Was würden Sie sich für den Tischtennis-Sport wünschen?
Noch zu erleben, dass sich in der von mir 1990 initiierten DTTB-Mannschaftsstatistik das Zahlenwerk wieder positiv entwickeln möge.
Dies erscheint mir aber ebenso unrealistisch wie der fromme Wunsch, dass den vielfältigen Bemühungen des Verbandes um die Vereinsentwicklung und Zukunftsgestaltung mehr Aufmerksamkeit geschenkt wird. Das ist zwar längst nicht alles auf einer langen Liste, jedoch ein Kernproblem, wie es im Tischtennissport weiter geht.
Sie haben sich nicht nur in der Öffentlichkeitsarbeit engagiert, sondern haben auch langjährig andere Ämter ausgeführt, z.B. waren Sie fast 40 Jahre Sportwart und stellvertretener Kreisvorsitzender.

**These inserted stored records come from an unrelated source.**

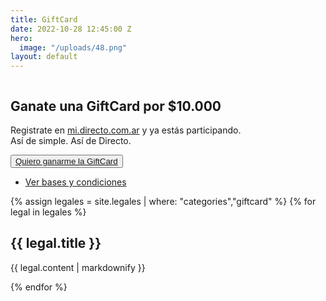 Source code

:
 ```yaml
---
title: GiftCard
date: 2022-10-28 12:45:00 Z
hero:
  image: "/uploads/48.png"
layout: default
---
```


<section>
			<div class="main-container moduleHeaderEspecial">
				<div>
					<img src="/assets/48.png" alt="">
				</div>
				<div class="">
					<div>
						<div>
							<h1>Ganate una GiftCard por $10.000</h1>
							<p>Registrate en <a href="https://mi.directo.com.ar/Cuenta/Registro?utm_source=Sorteo&utm_medium=Landing&utm_campaign=SorteoRegistro&utm_id=Landing_Sorteo" class="linkDestacado">mi.directo.com.ar</a> y ya estás participando.<br>
								Así de simple. Así de Directo.
							</p>
						</div>
						<div>
							<button class="btn btn_large btnGreen btn-green__hover">
								<a href="https://mi.directo.com.ar/Cuenta/Registro?utm_source=Sorteo&utm_medium=SorteoUltimaCuota"
									target="_self">Quiero ganarme la GiftCard</a>
							</button>
						</div>
					</div>
					<div class="moduleDetalle">
						<ul class="listLegales">
							<li>
								<a href="#basesycondiciones"><i class="fa-solid fa-angle-down"></i> Ver bases y condiciones</a>
							</li>
						</ul>
					</div>
				</div>
			</div>
		</section>

<section id="basesycondiciones">
    <div class="main-container moduleLegales">
    {% assign legales = site.legales | where: "categories","giftcard" %}
        {% for legal in legales %}
            <h2>{{ legal.title }}</h2>
            <p>{{ legal.content | markdownify }}</p> 
        {% endfor %}
    </div>
</section> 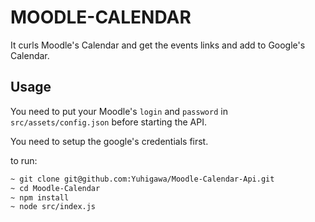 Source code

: # MOODLE-CALENDAR

It curls Moodle's Calendar and get the events links and add to Google's Calendar.

## Usage

You need to put your Moodle's `login` and `password` in ``src/assets/config.json`` before starting the API.


You need to setup the google's credentials first.

to run:
```bash
~ git clone git@github.com:Yuhigawa/Moodle-Calendar-Api.git
~ cd Moodle-Calendar
~ npm install
~ node src/index.js
```
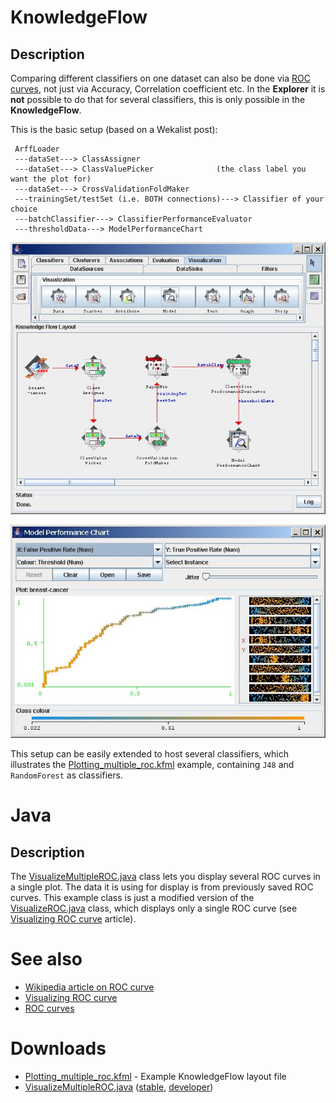 # KnowledgeFlow
## Description 
Comparing different classifiers on one dataset can also be done via [ROC curves](roc_curves.md), not just via Accuracy, Correlation coefficient etc. In the **Explorer** it is **not** possible to do that for several classifiers, this is only possible in the **KnowledgeFlow**.

This is the basic setup (based on a Wekalist post):

```
 ArffLoader 
 ---dataSet---> ClassAssigner 
 ---dataSet---> ClassValuePicker              (the class label you want the plot for)
 ---dataSet---> CrossValidationFoldMaker 
 ---trainingSet/testSet (i.e. BOTH connections)---> Classifier of your choice 
 ---batchClassifier---> ClassifierPerformanceEvaluator 
 ---thresholdData---> ModelPerformanceChart
```

![Snapshot](img/Knowledgeflow_breast-cancer_roc-curve_setup.jpg)

![Snapshot](img/Knowledgeflow_breast-cancer_roc-curve.jpg)

This setup can be easily extended to host several classifiers, which illustrates the [Plotting_multiple_roc.kfml](files/Plotting_multiple_roc.kfml) example, containing `J48` and `RandomForest` as classifiers.

# Java
## Description
The [VisualizeMultipleROC.java](files/VisualizeMultipleROC.java) class lets you display several ROC curves in a single plot. The data it is using for display is from previously saved ROC curves. This example class is just a modified version of the [VisualizeROC.java](files/VisualizeROC.java) class, which displays only a single ROC curve (see [Visualizing ROC curve](visualizing_roc_curve.md) article).

# See also
* [Wikipedia article on ROC curve](http://en.wikipedia.org/wiki/ROC_Curve)
* [Visualizing ROC curve](visualizing_roc_curve.md)
* [ROC curves](roc_curves.md)

# Downloads
* [Plotting_multiple_roc.kfml](files/Plotting_multiple_roc.kfml) - Example KnowledgeFlow layout file
* [VisualizeMultipleROC.java](files/VisualizeMultipleROC.java) ([stable](https://svn.cms.waikato.ac.nz/svn/weka/branches/stable-3-8/wekaexamples/src/main/java/wekaexamples/gui/visualize/VisualizeMultipleROC.java), [developer](https://svn.cms.waikato.ac.nz/svn/weka/trunk/wekaexamples/src/main/java/wekaexamples/gui/visualize/VisualizeMultipleROC.java))

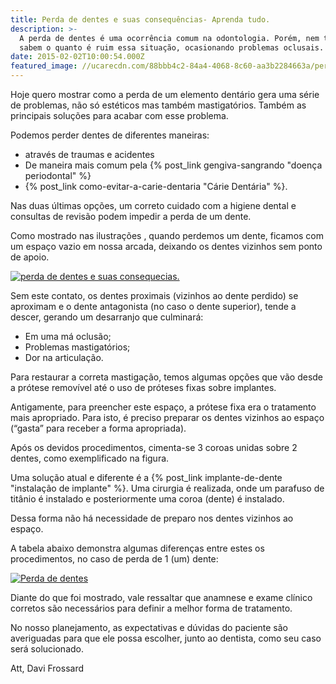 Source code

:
 ```yaml
---
title: Perda de dentes e suas consequências- Aprenda tudo.
description: >-
  A perda de dentes é uma ocorrência comum na odontologia. Porém, nem todos
  sabem o quanto é ruim essa situação, ocasionando problemas oclusais. Confira.
date: 2015-02-02T10:00:54.000Z
featured_image: //ucarecdn.com/88bbb4c2-84a4-4068-8c60-aa3b2284663a/perda-de-dentes1.jpg
---
```


Hoje quero mostrar como a perda de um elemento dentário gera uma série de problemas, não só estéticos mas também mastigatórios. Também as principais soluções para acabar com esse problema. 

Podemos perder dentes de diferentes maneiras: 

* através de traumas e acidentes 
* De maneira mais comum pela {% post_link gengiva-sangrando "doença periodontal" %} 
* {% post_link como-evitar-a-carie-dentaria "Cárie Dentária" %}. 

Nas duas últimas opções, um correto cuidado com a higiene dental e consultas de revisão podem impedir a perda de um dente. 

Como mostrado nas ilustrações , quando perdemos um dente, ficamos com um espaço vazio em nossa arcada, deixando os dentes vizinhos sem ponto de apoio. 

[![perda de dentes e suas consequecias.](//ucarecdn.com/79e11d27-5592-4253-b7b1-aa86bc9f19e1/perda-de-dentes-e-suas-consequecias..png)](//ucarecdn.com/79e11d27-5592-4253-b7b1-aa86bc9f19e1/perda-de-dentes-e-suas-consequecias..png) 

Sem este contato, os dentes proximais (vizinhos ao dente perdido) se aproximam e o dente antagonista (no caso o dente superior), tende a descer, gerando um desarranjo que culminará:

* Em uma má oclusão; 
* Problemas mastigatórios;
* Dor na articulação. 

Para restaurar a correta mastigação, temos algumas opções que vão desde a prótese removível até o uso de próteses fixas sobre implantes. 

Antigamente, para preencher este espaço, a prótese fixa era o tratamento mais apropriado. Para isto, é preciso preparar os dentes vizinhos ao espaço (“gasta” para receber a forma apropriada). 

Após os devidos procedimentos, cimenta-se 3 coroas unidas sobre 2 dentes, como exemplificado na figura. 

Uma solução atual e diferente é a {% post_link implante-de-dente "instalação de implante" %}. Uma cirurgia é realizada, onde um parafuso de titânio é instalado e posteriormente uma coroa (dente) é instalado. 

Dessa forma não há necessidade de preparo nos dentes vizinhos ao espaço. 

A tabela abaixo demonstra algumas diferenças entre estes os procedimentos, no caso de perda de 1 (um) dente: 

[![Perda de dentes](//ucarecdn.com/de8bbb78-68d8-4638-ac1a-d8763083c213/Perda-de-dentes.png)](//ucarecdn.com/de8bbb78-68d8-4638-ac1a-d8763083c213/Perda-de-dentes.png)   

Diante do que foi mostrado, vale ressaltar que anamnese e exame clínico corretos são necessários para definir a melhor forma de tratamento. 

No nosso planejamento, as expectativas e dúvidas do paciente são averiguadas para que ele possa escolher, junto ao dentista, como seu caso será solucionado.

Att, 
Davi Frossard

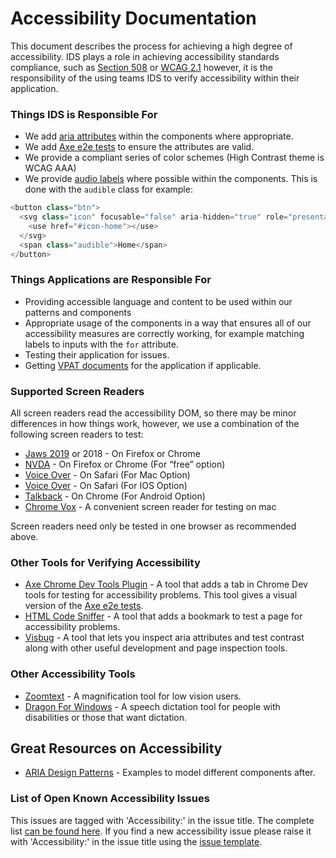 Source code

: # Accessibility Documentation

This document describes the process for achieving a high degree of accessibility. IDS plays a role in achieving accessibility standards compliance, such as [Section 508](https://www.section508.gov/) or [WCAG 2.1](https://www.w3.org/TR/WCAG21/) however, it is the responsibility of the using teams IDS to verify accessibility within their application.

### Things IDS is Responsible For

- We add [aria attributes](https://developer.mozilla.org/en-US/docs/Web/Accessibility/ARIA) within the components where appropriate.
- We add [Axe e2e tests](https://github.com/dequelabs/axe-core) to ensure the attributes are valid.
- We provide a compliant series of color schemes (High Contrast theme is WCAG AAA)
- We provide [audio labels](https://webaim.org/techniques/css/invisiblecontent/) where possible  within the components. This is done with the `audible` class for example:

```javascript
<button class="btn">
  <svg class="icon" focusable="false" aria-hidden="true" role="presentation">
    <use href="#icon-home"></use>
  </svg>
  <span class="audible">Home</span>
</button>
```

### Things Applications are Responsible For

- Providing accessible language and content to be used within our patterns and components
- Appropriate usage of the components in a way that ensures all of our accessibility measures are correctly working, for example matching labels to inputs with the `for` attribute.
- Testing their application for issues.
- Getting [VPAT documents](https://www.itic.org/policy/accessibility/vpat) for the application if applicable.

### Supported Screen Readers

All screen readers read the accessibility DOM, so there may be minor differences in how things work, however, we use a combination of the following screen readers to test:

- [Jaws 2019](https://support.freedomscientific.com/downloads/jaws/JAWSWhatsNew) or 2018 - On Firefox or Chrome
- [NVDA](https://www.nvaccess.org/) - On Firefox or Chrome (For “free” option)
- [Voice Over](https://help.apple.com/voiceover/mac/10.14/) - On Safari (For Mac Option)
- [Voice Over](https://www.apple.com/accessibility/iphone/vision/) - On Safari (For IOS Option)
- [Talkback](https://support.google.com/accessibility/android/answer/6283677?hl=en) - On Chrome (For Android Option)
- [Chrome Vox](https://chrome.google.com/webstore/detail/chromevox/kgejglhpjiefppelpmljglcjbhoiplfn?hl=en) - A convenient screen reader for testing on mac

Screen readers need only be tested in one browser as recommended above.

### Other Tools for Verifying Accessibility

- [Axe Chrome Dev Tools Plugin](https://chrome.google.com/webstore/detail/axe/lhdoppojpmngadmnindnejefpokejbdd?hl=en-US) - A tool that adds a tab in Chrome Dev tools for testing for accessibility problems. This tool gives a visual version of the [Axe e2e tests](https://github.com/infor-design/enterprise/blob/master/test/components/dropdown/dropdown.e2e-spec.js#L64).
- [HTML Code Sniffer](https://squizlabs.github.io/HTML_CodeSniffer/‎) - A tool that adds a bookmark to test a page for accessibility problems.
- [Visbug](https://chrome.google.com/webstore/detail/visbug/cdockenadnadldjbbgcallicgledbeoc?hl=en‎) - A tool that lets you inspect aria attributes and test contrast along with other useful development and page inspection tools.


### Other Accessibility Tools

- [Zoomtext](https://www.zoomtext.com/) - A magnification tool for low vision users.
- [Dragon For Windows](www.nuance.com/‎) - A speech dictation tool for people with disabilities or those that want dictation.

## Great Resources on Accessibility

- [ARIA Design Patterns](https://w3c.github.io/aria-practices/examples/) - Examples to model different components after.

### List of Open Known Accessibility Issues

This issues are tagged with 'Accessibility:' in the issue title. The complete list [can be found here](https://github.com/infor-design/enterprise/issues?q=Accessibility+is%3Aopen). If you find a new accessibility issue please raise it with 'Accessibility:' in the issue title using the [issue template](https://github.com/infor-design/enterprise/issues/new/choose).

Es ist in der heutigen Zeit immer schwieriger, ehrenamtliche Mitarbeiter zu finden. Was muss aus Ihrer Erfahrung geändert werden, damit sich wieder mehr Menschen ehrenamtlich engagieren.
Wenn ich diese Frage nur beantworten könnte? Die Zeiten, die Interessen und der Alltag haben sich in vielerlei Hinsicht gravierend verändert. Aus eigener Erfahrung kann ich aber sagen: Ein Ehrenamt lohnt sich – denn was sollte ich wohl mit meiner „Altersfreizeit“ sonst anfangen???
Herr Stöckmann, vielen Dank für das Interview. Wir wünschen Ihnen für die Zukunft alles Gute!